Review: Blue Masquerade

Blue Masquerade

T. K. Blackwood’s Blue Masquerade is a treat I knew I had to read. First, it’s one of those beasts that are as rare as left-handed baseball catchers or male calico cats-the conventional World War III novel that takes place as an alternate history after the Vietnam War. That its premise involves two of my personal tropes I wish got used more often made it even more appealing.

The first premise is that instead of the USSR backsliding after a successful August Coup or something like it, it reforms enough to avert such a thing. This happens here. Don’t expect to see MiG 1.42s or robot-turret supertanks here-it’s just the classic tanks and BTRs/BMPs. Still, it’s heartening to see this gimmick after wanting to for so long. The second is Yugoslavia, the tinderbox of Europe, being the catalyst for the war. This is a lot more plausible than some other World War III novels you may have heard about.

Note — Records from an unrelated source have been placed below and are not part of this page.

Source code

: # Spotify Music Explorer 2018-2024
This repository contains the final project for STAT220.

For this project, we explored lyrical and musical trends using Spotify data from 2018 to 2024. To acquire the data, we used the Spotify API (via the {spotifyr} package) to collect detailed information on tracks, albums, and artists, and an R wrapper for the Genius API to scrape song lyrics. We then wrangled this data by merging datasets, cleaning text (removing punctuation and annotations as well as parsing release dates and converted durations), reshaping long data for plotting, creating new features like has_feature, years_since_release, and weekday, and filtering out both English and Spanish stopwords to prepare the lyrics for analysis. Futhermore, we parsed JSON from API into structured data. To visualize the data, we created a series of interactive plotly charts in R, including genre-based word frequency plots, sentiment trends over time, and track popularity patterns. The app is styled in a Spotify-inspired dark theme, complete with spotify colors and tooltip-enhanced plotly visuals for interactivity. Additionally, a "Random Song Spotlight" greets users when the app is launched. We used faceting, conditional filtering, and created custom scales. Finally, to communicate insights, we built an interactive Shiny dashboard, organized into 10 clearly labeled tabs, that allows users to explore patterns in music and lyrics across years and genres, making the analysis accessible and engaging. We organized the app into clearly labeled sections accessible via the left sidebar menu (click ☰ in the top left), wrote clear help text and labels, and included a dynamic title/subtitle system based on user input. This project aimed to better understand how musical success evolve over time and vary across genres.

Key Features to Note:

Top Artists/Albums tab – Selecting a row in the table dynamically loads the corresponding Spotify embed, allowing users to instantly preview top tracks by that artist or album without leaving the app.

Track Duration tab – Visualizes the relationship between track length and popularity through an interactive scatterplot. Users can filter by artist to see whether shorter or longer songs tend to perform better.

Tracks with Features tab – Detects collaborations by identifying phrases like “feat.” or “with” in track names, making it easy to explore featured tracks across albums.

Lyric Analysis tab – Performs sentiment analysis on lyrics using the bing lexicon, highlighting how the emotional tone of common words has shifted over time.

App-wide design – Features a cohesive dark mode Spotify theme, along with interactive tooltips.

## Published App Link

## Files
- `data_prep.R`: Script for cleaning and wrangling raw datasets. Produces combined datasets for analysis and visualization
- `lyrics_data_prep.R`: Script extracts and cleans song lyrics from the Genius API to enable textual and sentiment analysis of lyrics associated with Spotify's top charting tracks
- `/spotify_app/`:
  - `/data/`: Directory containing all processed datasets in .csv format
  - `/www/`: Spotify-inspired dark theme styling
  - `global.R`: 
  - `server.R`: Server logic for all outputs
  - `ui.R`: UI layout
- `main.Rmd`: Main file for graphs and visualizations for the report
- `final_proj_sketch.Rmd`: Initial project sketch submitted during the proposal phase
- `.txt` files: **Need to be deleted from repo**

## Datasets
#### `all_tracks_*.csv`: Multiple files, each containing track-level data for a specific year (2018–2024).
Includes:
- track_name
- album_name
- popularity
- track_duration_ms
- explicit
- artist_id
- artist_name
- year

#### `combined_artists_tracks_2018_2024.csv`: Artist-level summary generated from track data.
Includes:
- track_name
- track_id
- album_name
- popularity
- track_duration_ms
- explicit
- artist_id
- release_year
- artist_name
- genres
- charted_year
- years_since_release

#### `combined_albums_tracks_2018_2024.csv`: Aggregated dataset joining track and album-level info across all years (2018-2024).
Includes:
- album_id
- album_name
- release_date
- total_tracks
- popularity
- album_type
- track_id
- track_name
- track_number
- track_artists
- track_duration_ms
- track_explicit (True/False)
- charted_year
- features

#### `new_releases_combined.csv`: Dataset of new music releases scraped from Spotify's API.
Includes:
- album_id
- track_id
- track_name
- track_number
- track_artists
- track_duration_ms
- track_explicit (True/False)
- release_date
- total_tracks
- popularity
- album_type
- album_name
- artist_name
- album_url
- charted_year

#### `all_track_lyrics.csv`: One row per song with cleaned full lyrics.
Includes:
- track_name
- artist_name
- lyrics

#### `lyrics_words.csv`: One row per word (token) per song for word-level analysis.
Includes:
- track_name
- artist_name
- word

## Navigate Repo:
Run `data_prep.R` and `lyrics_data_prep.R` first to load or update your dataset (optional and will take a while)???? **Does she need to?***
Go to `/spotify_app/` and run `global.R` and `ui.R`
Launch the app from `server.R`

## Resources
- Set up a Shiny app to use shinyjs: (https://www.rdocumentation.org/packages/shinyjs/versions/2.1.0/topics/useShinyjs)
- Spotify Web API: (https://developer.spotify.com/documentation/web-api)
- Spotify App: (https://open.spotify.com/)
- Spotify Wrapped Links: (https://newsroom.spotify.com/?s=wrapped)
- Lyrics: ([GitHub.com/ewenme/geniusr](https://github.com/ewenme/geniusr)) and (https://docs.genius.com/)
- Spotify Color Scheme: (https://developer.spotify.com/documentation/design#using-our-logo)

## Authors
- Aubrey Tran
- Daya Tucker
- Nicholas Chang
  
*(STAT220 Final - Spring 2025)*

As for the substance of the book, I would call it a “51% World War III big war thriller”. It gets enough of the basics right and never comes across as truly “bad” in any way. That being said, I have seen everything it does being done better in other books. However, I’ll adjust for context, since this subgenre is extremely hard to do well. In that case, a 51% book is quite the accomplishment, like a baseball pitcher having a positive win-loss record while playing for an otherwise bad team.

If you like alternate history, conventional World War IIIs, or both, check this out. For another opinion, see Alexander Wallace at Sea Lion Press.

Review: Building The Tatmadaw

Building The Tatmadaw

Likely because it’s lacked the direct confrontation with a major western power that North Korea or Middle Eastern states have had, Myanmar is one of the more forgotten and undercovered of the militarized pariah states. That military dictatorships are not exactly known for their openness and transparency doesn’t help things. Thankfully, Maung Auyng Myoe has risen to the challenge with Building The Tatmadaw.

The often murky and convoluted history of the military, as well as the brutal but often underreported internal wars, is shown in depth. As is the Tatmadaw’s force structure and conventional paper doctrine. For the former, it follows (at least as of the writing of the book) a common in Southeast Asia pattern of having “regional forces” tied to a certain area and mobile reaction forces (known here as “light infantry divisions”) that can travel where needed. Regarding the latter, Myoe’s description comes across as basically a Light OPFOR right out of Central Casting. The picture is that of an infantry-heavy force where advanced and heavy equipment is present but not dominant, and where the strategy against an external opponent consists of fortifications and irregular tactics to counter the material disadvantage.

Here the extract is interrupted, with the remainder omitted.